In this historical context, Brinson and Fachler (1985) along with Brinson et al. (1995) established the basis for equity performance attribution, distinguishing excess returns into asset allocation, security selection, and interaction elements, ensuring they collectively constitute the active return. Extending this framework, Ankrim and Hensel (1994) incorporated currency management effects, introducing terms for currency forward premiums and surprise effects. These decomposition models remain relevant, as exemplified in Chen F. et al. (2018) examination of managerial skills.

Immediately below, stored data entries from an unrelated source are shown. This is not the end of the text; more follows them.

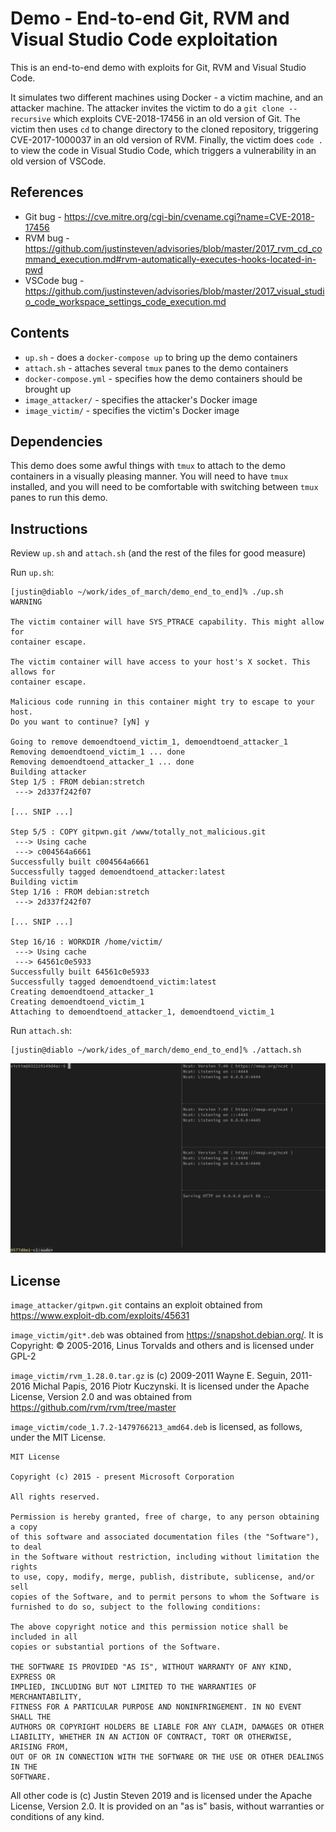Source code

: # Demo - End-to-end Git, RVM and Visual Studio Code exploitation

This is an end-to-end demo with exploits for Git, RVM and Visual Studio Code.

It simulates two different machines using Docker - a victim machine, and an
attacker machine. The attacker invites the victim to do a `git clone
--recursive` which exploits CVE-2018-17456 in an old version of Git. The victim
then uses `cd` to change directory to the cloned repository, triggering
CVE-2017-1000037 in an old version of RVM. Finally, the victim does `code .` to
view the code in Visual Studio Code, which triggers a vulnerability in an old
version of VSCode.

## References

* Git bug - <https://cve.mitre.org/cgi-bin/cvename.cgi?name=CVE-2018-17456>
* RVM bug - <https://github.com/justinsteven/advisories/blob/master/2017_rvm_cd_command_execution.md#rvm-automatically-executes-hooks-located-in-pwd>
* VSCode bug - <https://github.com/justinsteven/advisories/blob/master/2017_visual_studio_code_workspace_settings_code_execution.md>


## Contents

* `up.sh` - does a `docker-compose up` to bring up the demo containers
* `attach.sh` - attaches several `tmux` panes to the demo containers
* `docker-compose.yml` - specifies how the demo containers should be brought up
* `image_attacker/` - specifies the attacker's Docker image
* `image_victim/` - specifies the victim's Docker image

## Dependencies

This demo does some awful things with `tmux` to attach to the demo containers
in a visually pleasing manner. You will need to have `tmux` installed, and you
will need to be comfortable with switching between `tmux` panes to run this
demo.

## Instructions

Review `up.sh` and `attach.sh` (and the rest of the files for good measure)

Run `up.sh`:

```
[justin@diablo ~/work/ides_of_march/demo_end_to_end]% ./up.sh
WARNING

The victim container will have SYS_PTRACE capability. This might allow for
container escape.

The victim container will have access to your host's X socket. This allows for
container escape.

Malicious code running in this container might try to escape to your host.
Do you want to continue? [yN] y

Going to remove demoendtoend_victim_1, demoendtoend_attacker_1
Removing demoendtoend_victim_1 ... done
Removing demoendtoend_attacker_1 ... done
Building attacker
Step 1/5 : FROM debian:stretch
 ---> 2d337f242f07

[... SNIP ...]

Step 5/5 : COPY gitpwn.git /www/totally_not_malicious.git
 ---> Using cache
 ---> c004564a6661
Successfully built c004564a6661
Successfully tagged demoendtoend_attacker:latest
Building victim
Step 1/16 : FROM debian:stretch
 ---> 2d337f242f07

[... SNIP ...]

Step 16/16 : WORKDIR /home/victim/
 ---> Using cache
 ---> 64561c0e5933
Successfully built 64561c0e5933
Successfully tagged demoendtoend_victim:latest
Creating demoendtoend_attacker_1
Creating demoendtoend_victim_1
Attaching to demoendtoend_attacker_1, demoendtoend_victim_1
```

Run `attach.sh`:

```
[justin@diablo ~/work/ides_of_march/demo_end_to_end]% ./attach.sh
```

![Screenshot of end to end demo](screenshot.png)

## License

`image_attacker/gitpwn.git` contains an exploit obtained from
<https://www.exploit-db.com/exploits/45631>

`image_victim/git*.deb` was obtained from <https://snapshot.debian.org/>. It is
Copyright: © 2005-2016, Linus Torvalds and others and is licensed under GPL-2

`image_victim/rvm_1.28.0.tar.gz` is (c) 2009-2011 Wayne E. Seguin, 2011-2016
Michal Papis, 2016 Piotr Kuczynski. It is licensed under the Apache License,
Version 2.0 and was obtained from <https://github.com/rvm/rvm/tree/master>

`image_victim/code_1.7.2-1479766213_amd64.deb` is licensed, as follows, under
the MIT License.

```
MIT License

Copyright (c) 2015 - present Microsoft Corporation

All rights reserved.

Permission is hereby granted, free of charge, to any person obtaining a copy
of this software and associated documentation files (the "Software"), to deal
in the Software without restriction, including without limitation the rights
to use, copy, modify, merge, publish, distribute, sublicense, and/or sell
copies of the Software, and to permit persons to whom the Software is
furnished to do so, subject to the following conditions:

The above copyright notice and this permission notice shall be included in all
copies or substantial portions of the Software.

THE SOFTWARE IS PROVIDED "AS IS", WITHOUT WARRANTY OF ANY KIND, EXPRESS OR
IMPLIED, INCLUDING BUT NOT LIMITED TO THE WARRANTIES OF MERCHANTABILITY,
FITNESS FOR A PARTICULAR PURPOSE AND NONINFRINGEMENT. IN NO EVENT SHALL THE
AUTHORS OR COPYRIGHT HOLDERS BE LIABLE FOR ANY CLAIM, DAMAGES OR OTHER
LIABILITY, WHETHER IN AN ACTION OF CONTRACT, TORT OR OTHERWISE, ARISING FROM,
OUT OF OR IN CONNECTION WITH THE SOFTWARE OR THE USE OR OTHER DEALINGS IN THE
SOFTWARE.
```

All other code is (c) Justin Steven 2019 and is licensed under the Apache
License, Version 2.0. It is provided on an "as is" basis, without warranties or
conditions of any kind.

Moreover, Fisher and DAlessandro (2019) introduced a novel risk-adjusted performance attribution analysis that integrates risk measures with Brinson models. This approach decomposes excess portfolio return into risk, allocation, and net selection components, ensuring additivity and consistency with financial theory. The risk adjustment can utilize either the traditional beta for Jensen's alpha calculation or Fama's beta, incorporating unsystematic risk while relying on relative standard deviations for risk adjustment in the Brinson attribution analysis.

6.3 Appraisal techniques

AI-based portfolio appraisal techniques offer several advantages, including optimizing trade timing, project performance evaluation, cognitive bias reduction, and improved decision-making. Some specific methods encompass Equal Weighted Portfolio (EWP), which assigns equal weight to each stock in a portfolio, irrespective of its company size, to reduce concentration risk and increase diversification (Malladi and Fabozzi, 2017; Lee, 2020). Inverse Volatility Portfolio (IVP) is another technique that helps in risk-adjusted allocations, performance evaluation using extensive data analysis, real-time detection and mitigation of decision-making biases, and the analysis of fundamental and alternative datasets to identify fresh investment prospects (Hallerbach, 2015; Rao, 2021).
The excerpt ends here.